A statewide effort to make it easier for people to vote is culminating this week. On Jan. 14, petitioners submitted tens of thousands of required signatures to the Division of Elections to earn the PFD voter registration initiative a spot on a ballot this fall. The campaign began late last year in Anchorage and snowballed to other communities, including Sitka, Ketchikan, Kotzebue, Bethel and Fairbanks. Overall, the PFD voter ballot initiative – a proposal that automatically registers people to vote at the same time they apply for their yearly payouts—has gained support from some 42,000 Alaskans. That’s nearly double the number it needed to make it on a ballot in case some signatures were invalid. Here’s John-Henry Heckendorn, the Anchorage-based campaign manager for the PFD voter initiative. “We’re confident that by overshooting the required mark by so much we’re going to make it onto the ballot.”
After the Division of Elections combs through all the signatures, the proposal will likely show up in August’s primary or November’s general elections. Then, it will be up to voters.

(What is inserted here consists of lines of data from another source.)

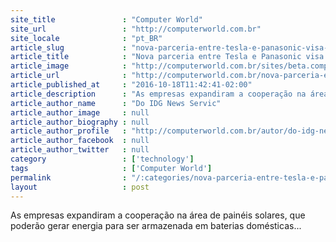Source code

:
 ```yaml
---
site_title               : "Computer World"
site_url                 : "http://computerworld.com.br"
site_locale              : "pt_BR"
article_slug             : "nova-parceria-entre-tesla-e-panasonic-visa-mercado-das-casas-inteligentes"
article_title            : "Nova parceria entre Tesla e Panasonic visa mercado das casas inteligentes"
article_image            : "http://computerworld.com.br/sites/beta.computerworld.com.br/files/news_articles/panasonic-solarcity.jpg"
article_url              : "http://computerworld.com.br/nova-parceria-entre-tesla-e-panasonic-visa-mercado-das-casas-inteligentes"
article_published_at     : "2016-10-18T11:42:41-02:00"
article_description      : "As empresas expandiram a cooperação na área de painéis solares, que poderão gerar energia para ser armazenada em baterias domésticas..."
article_author_name      : "Do IDG News Servic"
article_author_image     : null
article_author_biography : null
article_author_profile   : "http://computerworld.com.br/autor/do-idg-news-service"
article_author_facebook  : null
article_author_twitter   : null
category                 : ['technology']
tags                     : ['Computer World']
permalink                : "/:categories/nova-parceria-entre-tesla-e-panasonic-visa-mercado-das-casas-inteligentes/"
layout                   : post
---
```


As empresas expandiram a cooperação na área de painéis solares, que poderão gerar energia para ser armazenada em baterias domésticas...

Heckendorn says the “common sense” initiative was born out of a working group on elections reform, organized by Lt. Gov. Byron Mallot, and gained support across party lines.
The PFD voter ballot initiative is endorsed by a broad spectrum of agencies, including the NAACP, the League of Women voters and the Alaska Federation of Natives. The majority of the campaign’s funding has come from ANCSA Regional Association, Alaska Conservation Voters and the ACLU of Alaska.